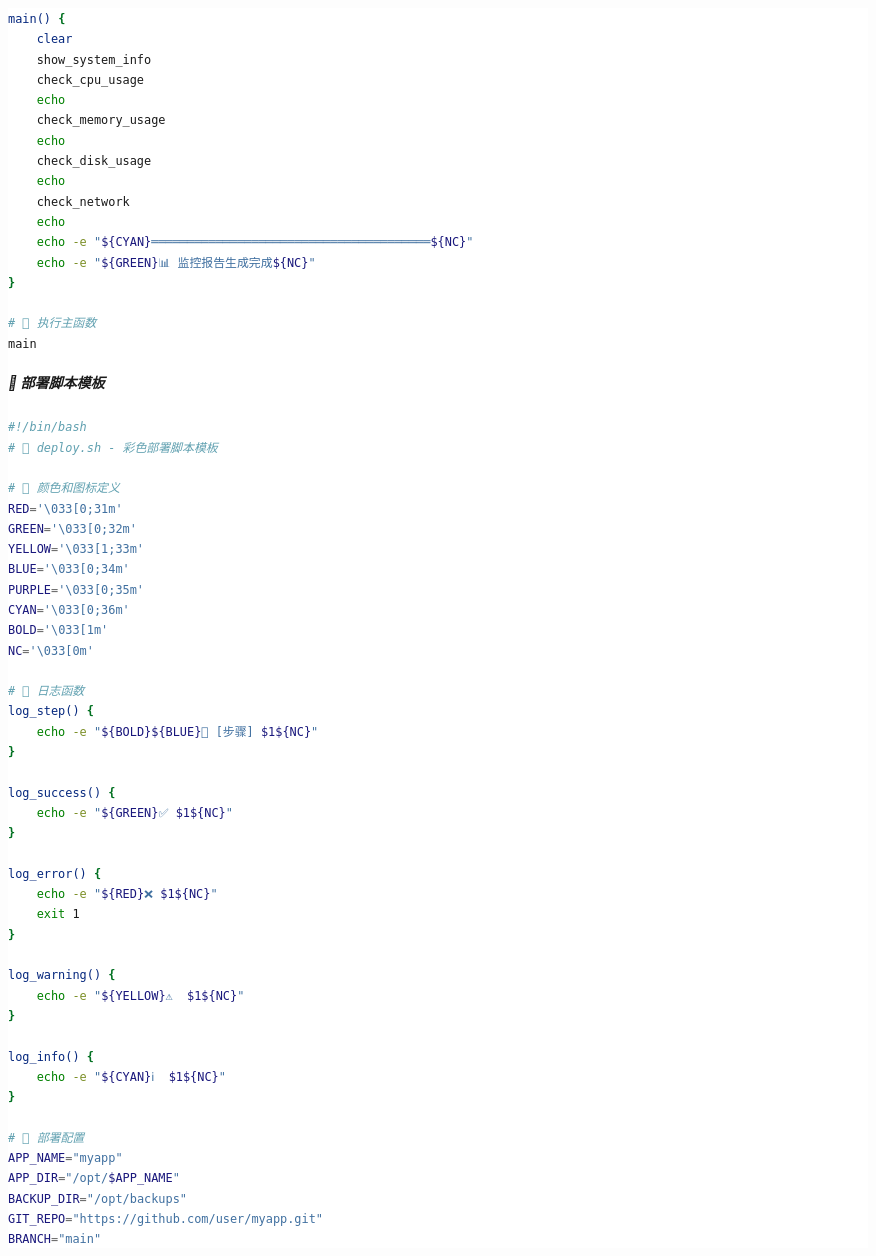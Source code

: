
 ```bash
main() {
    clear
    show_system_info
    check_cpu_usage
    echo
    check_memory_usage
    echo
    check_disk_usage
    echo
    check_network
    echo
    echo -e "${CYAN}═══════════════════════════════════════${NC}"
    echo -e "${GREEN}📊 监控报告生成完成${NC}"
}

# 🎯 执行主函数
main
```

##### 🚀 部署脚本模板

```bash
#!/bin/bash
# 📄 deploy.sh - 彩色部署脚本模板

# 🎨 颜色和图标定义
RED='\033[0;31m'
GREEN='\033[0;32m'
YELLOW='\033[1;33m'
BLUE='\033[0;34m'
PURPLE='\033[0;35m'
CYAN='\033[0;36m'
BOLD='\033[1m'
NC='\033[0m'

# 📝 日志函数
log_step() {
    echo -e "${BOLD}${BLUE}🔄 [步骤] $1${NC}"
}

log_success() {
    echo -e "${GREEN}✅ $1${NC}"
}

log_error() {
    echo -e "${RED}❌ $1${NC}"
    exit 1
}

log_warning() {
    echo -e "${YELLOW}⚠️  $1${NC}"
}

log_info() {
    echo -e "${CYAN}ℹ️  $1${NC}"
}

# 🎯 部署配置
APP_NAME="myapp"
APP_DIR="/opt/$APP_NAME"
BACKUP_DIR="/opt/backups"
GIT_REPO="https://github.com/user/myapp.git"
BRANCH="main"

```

· · · ·

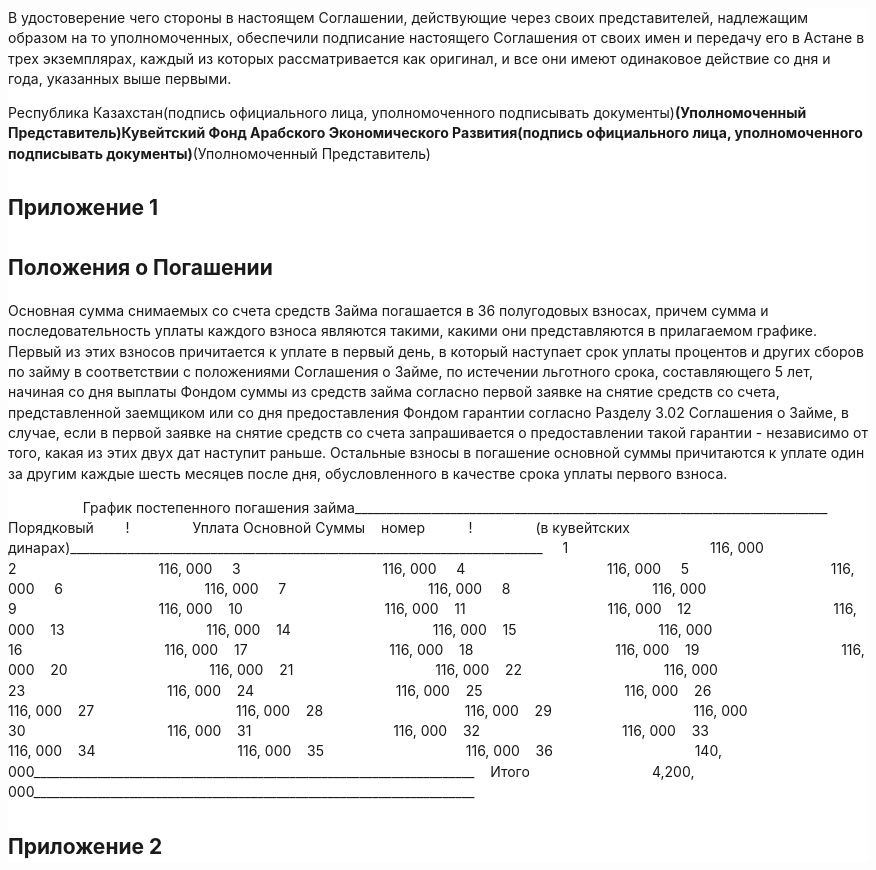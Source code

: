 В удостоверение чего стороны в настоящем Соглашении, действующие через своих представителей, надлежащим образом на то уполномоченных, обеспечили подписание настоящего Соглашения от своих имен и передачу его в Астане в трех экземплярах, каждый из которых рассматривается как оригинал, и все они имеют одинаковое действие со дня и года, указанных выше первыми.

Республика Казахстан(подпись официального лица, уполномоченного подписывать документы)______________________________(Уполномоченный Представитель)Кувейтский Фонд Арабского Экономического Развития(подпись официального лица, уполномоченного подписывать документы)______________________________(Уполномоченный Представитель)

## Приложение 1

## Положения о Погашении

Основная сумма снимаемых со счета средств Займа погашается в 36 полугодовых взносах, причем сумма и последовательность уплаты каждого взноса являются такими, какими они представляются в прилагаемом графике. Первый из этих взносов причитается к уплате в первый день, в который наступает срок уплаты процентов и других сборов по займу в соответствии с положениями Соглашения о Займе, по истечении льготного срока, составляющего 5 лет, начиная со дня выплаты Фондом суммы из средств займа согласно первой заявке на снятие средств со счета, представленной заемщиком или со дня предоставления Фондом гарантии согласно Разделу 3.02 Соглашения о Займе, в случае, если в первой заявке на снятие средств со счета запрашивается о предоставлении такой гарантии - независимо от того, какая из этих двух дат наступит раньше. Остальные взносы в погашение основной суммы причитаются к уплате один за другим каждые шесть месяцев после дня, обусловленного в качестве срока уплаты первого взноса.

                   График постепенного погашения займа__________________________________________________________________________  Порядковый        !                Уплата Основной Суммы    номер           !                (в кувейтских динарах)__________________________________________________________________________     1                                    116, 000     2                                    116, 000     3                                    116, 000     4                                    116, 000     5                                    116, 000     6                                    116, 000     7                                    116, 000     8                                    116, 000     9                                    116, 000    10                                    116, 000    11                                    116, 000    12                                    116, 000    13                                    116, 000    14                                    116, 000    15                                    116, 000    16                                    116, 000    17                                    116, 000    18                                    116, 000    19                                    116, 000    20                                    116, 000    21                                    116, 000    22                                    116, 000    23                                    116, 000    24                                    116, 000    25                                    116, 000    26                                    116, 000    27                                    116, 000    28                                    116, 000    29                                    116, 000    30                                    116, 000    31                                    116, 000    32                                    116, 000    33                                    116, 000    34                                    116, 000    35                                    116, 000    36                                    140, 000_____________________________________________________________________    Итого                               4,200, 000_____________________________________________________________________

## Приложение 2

· · · ·

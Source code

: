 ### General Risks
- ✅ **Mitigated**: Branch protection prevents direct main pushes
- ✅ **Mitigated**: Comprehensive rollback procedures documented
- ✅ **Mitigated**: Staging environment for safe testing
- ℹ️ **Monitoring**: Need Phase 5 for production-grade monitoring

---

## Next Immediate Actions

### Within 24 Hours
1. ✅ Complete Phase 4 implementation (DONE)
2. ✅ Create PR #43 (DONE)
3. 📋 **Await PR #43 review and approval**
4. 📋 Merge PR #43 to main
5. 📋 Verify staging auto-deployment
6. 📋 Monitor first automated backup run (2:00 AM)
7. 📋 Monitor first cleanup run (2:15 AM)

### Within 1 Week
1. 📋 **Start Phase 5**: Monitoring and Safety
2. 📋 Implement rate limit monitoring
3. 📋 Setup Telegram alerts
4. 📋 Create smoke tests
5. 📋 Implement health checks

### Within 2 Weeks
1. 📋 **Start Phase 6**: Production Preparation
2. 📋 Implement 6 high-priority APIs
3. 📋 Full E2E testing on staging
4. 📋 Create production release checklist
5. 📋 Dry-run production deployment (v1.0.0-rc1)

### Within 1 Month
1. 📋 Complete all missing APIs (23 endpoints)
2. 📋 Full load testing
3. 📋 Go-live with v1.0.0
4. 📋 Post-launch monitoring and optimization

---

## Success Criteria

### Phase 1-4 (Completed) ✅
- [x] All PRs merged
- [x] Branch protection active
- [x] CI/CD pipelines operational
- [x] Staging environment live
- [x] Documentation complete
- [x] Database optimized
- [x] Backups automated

· · · ·

Assignment: Above this task is a listing. Restate, word for word and with nothing added, the lines from the one with "4. 📋 Merge PR #43 to main" through the one with "- [x] Backups automated".

Result for this exercise:
4. 📋 Merge PR #43 to main
5. 📋 Verify staging auto-deployment
6. 📋 Monitor first automated backup run (2:00 AM)
7. 📋 Monitor first cleanup run (2:15 AM)

### Within 1 Week
1. 📋 **Start Phase 5**: Monitoring and Safety
2. 📋 Implement rate limit monitoring
3. 📋 Setup Telegram alerts
4. 📋 Create smoke tests
5. 📋 Implement health checks

### Within 2 Weeks
1. 📋 **Start Phase 6**: Production Preparation
2. 📋 Implement 6 high-priority APIs
3. 📋 Full E2E testing on staging
4. 📋 Create production release checklist
5. 📋 Dry-run production deployment (v1.0.0-rc1)

### Within 1 Month
1. 📋 Complete all missing APIs (23 endpoints)
2. 📋 Full load testing
3. 📋 Go-live with v1.0.0
4. 📋 Post-launch monitoring and optimization

---

## Success Criteria

### Phase 1-4 (Completed) ✅
- [x] All PRs merged
- [x] Branch protection active
- [x] CI/CD pipelines operational
- [x] Staging environment live
- [x] Documentation complete
- [x] Database optimized
- [x] Backups automated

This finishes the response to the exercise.